▸ **Available records**
▽
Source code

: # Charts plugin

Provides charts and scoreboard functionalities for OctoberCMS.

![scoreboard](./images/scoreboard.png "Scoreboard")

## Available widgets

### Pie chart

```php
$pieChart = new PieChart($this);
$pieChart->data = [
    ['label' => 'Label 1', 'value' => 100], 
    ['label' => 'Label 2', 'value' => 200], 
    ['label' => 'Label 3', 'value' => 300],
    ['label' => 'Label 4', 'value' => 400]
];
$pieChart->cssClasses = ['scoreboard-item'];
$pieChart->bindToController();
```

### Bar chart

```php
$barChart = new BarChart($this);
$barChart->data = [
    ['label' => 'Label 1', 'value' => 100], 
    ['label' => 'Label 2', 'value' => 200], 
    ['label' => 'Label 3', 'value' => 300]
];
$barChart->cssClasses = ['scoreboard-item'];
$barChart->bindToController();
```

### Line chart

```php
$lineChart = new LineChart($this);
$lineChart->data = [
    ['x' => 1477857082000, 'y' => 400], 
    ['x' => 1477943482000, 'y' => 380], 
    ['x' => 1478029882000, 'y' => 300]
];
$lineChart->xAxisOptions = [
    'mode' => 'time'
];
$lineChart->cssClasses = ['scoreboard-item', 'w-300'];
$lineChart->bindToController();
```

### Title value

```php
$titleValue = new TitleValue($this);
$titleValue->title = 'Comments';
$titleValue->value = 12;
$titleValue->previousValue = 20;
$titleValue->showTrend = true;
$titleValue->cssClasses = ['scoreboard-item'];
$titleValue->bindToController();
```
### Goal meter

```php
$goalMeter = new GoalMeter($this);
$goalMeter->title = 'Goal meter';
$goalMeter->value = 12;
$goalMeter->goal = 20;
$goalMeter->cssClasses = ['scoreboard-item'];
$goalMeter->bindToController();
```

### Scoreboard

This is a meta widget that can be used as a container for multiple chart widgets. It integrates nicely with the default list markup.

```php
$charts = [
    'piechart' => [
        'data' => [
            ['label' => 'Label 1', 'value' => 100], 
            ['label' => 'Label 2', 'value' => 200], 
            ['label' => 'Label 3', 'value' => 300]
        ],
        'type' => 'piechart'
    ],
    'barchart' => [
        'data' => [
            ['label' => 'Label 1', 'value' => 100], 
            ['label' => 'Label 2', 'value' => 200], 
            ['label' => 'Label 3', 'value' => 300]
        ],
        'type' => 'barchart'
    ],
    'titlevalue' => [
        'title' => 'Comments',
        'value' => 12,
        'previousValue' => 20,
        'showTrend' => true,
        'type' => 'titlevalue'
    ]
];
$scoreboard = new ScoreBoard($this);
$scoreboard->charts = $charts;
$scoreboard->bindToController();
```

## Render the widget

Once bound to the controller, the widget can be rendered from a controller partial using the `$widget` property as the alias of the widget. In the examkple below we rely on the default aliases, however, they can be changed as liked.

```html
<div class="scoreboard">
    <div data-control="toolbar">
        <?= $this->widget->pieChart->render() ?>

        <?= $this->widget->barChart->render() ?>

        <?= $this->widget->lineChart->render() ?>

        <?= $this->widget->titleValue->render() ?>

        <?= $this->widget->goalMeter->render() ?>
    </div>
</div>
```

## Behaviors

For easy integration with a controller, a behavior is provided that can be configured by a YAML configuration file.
△
▸ **What is expected**
Say how many lines in the entries contain the string "with", and leave out everything else.

▸ **Answer for the task**
2